Hoe werkt een CT-scanner?

Een CT-scan (ook wel CAT-scan genoemd) is een onderzoeksmethode waarbij, met behulp van röntgenstraling, een driedimensionaal beeld van het lichaam wordt gemaakt. De afkorting CT staat voor Computer Tomografie.

Om een goed driedimensionaal beeld te krijgen, moet de scanner vanuit verschillende hoeken röntgenfoto's nemen. Daarom schuift de patiënt door de CT-scanner heen, terwijl de röntgenbron en de detector in een ring om de patiënt heen draaien. Zo wordt het te onderzoeken gebied vanuit alle hoeken gefotografeerd. Een computer verwerkt alle informatie vervolgens tot een volledig driedimensionale afbeelding.

Een CT-scanner (foto links) en een voorbeeld van een CT-scan van de buikholte (foto rechts).

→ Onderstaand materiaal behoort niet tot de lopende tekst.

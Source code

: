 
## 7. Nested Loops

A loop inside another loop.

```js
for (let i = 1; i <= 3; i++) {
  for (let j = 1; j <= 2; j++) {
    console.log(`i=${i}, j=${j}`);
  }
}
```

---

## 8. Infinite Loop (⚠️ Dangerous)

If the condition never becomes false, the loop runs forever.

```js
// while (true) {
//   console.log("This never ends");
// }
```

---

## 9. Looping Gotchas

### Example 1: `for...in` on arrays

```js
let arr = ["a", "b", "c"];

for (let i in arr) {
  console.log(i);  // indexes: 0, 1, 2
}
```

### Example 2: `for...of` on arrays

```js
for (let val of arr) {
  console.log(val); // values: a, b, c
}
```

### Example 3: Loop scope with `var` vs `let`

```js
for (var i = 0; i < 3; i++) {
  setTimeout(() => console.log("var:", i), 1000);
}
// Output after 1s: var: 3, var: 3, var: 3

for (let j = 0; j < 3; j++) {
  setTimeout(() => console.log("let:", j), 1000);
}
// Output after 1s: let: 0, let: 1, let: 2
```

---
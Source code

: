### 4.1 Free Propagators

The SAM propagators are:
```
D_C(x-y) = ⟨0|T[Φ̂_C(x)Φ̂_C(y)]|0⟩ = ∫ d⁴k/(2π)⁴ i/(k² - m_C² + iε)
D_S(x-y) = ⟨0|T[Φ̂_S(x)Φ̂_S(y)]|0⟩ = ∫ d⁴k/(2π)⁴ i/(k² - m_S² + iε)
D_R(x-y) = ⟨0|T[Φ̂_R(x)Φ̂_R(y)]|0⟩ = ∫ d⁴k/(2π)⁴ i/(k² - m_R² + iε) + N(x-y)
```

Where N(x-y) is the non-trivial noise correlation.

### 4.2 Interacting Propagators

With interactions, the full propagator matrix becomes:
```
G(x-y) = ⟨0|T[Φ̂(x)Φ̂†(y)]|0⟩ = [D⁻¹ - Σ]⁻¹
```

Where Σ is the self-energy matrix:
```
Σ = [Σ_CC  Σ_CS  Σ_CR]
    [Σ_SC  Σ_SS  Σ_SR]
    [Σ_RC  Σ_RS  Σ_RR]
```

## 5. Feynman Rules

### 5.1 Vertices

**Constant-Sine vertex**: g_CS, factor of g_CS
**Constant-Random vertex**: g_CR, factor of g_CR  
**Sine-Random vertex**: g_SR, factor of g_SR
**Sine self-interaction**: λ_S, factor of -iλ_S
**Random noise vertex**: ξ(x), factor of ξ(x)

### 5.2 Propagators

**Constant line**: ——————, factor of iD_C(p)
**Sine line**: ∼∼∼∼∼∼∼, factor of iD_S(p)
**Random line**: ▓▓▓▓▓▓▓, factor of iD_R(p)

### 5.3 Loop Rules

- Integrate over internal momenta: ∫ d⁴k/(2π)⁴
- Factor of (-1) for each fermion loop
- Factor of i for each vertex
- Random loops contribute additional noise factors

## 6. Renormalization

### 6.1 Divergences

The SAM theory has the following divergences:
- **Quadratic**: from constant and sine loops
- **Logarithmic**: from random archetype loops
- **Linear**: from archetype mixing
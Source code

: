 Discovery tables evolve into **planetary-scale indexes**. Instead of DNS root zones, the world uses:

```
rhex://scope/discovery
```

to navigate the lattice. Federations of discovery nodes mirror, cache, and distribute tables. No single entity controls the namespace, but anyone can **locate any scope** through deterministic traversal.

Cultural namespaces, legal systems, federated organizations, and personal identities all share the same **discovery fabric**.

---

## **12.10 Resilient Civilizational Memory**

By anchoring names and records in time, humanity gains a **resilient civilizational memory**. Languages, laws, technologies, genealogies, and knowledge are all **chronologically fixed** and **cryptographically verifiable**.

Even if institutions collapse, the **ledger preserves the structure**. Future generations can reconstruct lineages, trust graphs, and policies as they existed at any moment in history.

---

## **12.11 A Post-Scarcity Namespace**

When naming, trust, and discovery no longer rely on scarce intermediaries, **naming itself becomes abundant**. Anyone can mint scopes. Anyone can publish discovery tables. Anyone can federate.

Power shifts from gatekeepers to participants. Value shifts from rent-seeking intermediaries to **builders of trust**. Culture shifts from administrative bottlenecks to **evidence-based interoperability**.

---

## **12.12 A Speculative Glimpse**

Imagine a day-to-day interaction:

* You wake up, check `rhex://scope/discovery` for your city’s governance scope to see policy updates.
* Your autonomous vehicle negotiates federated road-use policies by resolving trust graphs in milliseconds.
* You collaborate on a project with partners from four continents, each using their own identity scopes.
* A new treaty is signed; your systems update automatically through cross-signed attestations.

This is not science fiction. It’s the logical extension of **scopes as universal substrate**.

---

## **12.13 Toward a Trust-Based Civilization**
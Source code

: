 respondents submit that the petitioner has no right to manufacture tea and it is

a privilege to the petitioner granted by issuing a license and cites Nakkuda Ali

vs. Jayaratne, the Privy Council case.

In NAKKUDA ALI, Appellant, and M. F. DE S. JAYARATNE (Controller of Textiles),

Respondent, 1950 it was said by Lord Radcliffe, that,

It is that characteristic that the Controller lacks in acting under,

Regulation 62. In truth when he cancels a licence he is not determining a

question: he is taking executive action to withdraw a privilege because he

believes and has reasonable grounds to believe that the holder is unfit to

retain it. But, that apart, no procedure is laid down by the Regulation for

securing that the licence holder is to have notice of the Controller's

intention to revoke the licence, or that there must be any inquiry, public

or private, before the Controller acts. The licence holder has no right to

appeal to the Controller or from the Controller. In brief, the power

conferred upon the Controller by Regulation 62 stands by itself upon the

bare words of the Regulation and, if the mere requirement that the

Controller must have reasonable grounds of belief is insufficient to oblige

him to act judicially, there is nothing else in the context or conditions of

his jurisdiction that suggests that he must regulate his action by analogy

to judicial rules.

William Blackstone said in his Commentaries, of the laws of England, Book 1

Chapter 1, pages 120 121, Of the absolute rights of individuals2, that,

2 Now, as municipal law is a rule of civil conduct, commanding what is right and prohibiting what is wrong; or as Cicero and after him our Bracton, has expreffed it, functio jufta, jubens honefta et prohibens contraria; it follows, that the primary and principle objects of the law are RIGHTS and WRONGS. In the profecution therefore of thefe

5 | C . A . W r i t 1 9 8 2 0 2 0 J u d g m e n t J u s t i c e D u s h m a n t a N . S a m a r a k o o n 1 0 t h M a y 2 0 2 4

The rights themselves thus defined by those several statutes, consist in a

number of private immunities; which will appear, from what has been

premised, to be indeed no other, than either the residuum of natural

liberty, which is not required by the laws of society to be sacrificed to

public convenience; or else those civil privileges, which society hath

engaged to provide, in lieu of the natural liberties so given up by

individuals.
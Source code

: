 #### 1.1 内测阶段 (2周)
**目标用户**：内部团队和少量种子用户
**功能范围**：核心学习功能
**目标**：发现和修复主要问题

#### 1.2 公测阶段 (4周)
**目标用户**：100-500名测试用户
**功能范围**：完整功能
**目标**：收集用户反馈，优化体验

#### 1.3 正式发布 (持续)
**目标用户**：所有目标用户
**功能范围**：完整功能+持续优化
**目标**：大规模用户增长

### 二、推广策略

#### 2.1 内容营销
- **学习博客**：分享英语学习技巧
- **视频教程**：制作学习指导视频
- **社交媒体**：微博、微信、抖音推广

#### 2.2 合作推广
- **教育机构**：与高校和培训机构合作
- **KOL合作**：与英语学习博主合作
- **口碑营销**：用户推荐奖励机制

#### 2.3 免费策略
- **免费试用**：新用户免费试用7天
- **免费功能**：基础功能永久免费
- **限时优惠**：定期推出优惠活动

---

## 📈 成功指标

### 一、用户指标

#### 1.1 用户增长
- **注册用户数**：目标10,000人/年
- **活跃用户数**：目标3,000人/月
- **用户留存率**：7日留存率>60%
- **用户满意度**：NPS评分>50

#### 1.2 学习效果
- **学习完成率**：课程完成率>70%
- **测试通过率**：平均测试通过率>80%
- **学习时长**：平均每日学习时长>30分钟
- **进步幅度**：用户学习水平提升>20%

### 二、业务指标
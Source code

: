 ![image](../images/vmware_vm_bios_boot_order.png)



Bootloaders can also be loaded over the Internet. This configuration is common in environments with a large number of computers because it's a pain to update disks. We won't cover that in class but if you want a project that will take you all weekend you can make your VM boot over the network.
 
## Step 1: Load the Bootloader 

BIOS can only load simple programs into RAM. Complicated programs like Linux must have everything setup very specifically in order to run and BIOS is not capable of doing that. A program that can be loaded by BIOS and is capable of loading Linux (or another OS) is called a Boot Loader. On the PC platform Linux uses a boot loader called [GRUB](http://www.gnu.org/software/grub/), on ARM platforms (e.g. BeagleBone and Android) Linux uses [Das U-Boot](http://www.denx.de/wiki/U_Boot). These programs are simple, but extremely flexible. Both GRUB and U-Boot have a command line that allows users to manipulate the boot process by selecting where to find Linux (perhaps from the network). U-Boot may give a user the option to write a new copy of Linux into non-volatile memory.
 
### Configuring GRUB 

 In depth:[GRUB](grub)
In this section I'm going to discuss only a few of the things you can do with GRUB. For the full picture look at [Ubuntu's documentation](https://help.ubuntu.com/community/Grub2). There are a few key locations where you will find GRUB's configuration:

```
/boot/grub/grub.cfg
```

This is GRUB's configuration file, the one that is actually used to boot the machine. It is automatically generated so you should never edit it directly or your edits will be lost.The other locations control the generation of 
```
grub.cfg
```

Met een CT-scan kan men afwijkingen aan de bloedvaten, herseninfarcten, tumoren en botbreuken opsporen of beter in beeld krijgen.

Dosisequivalent

De CT-scanner werkt met sterkere straling dan voor een gewone röntgenfoto nodig is. Het dosisequivalent van een scan van het hoofd is 2 mSv, die van de borstkas is 10 mSv en die van het bekken 15 mSv. Dit is 10 tot 100 keer zoveel als bij een röntgenfoto.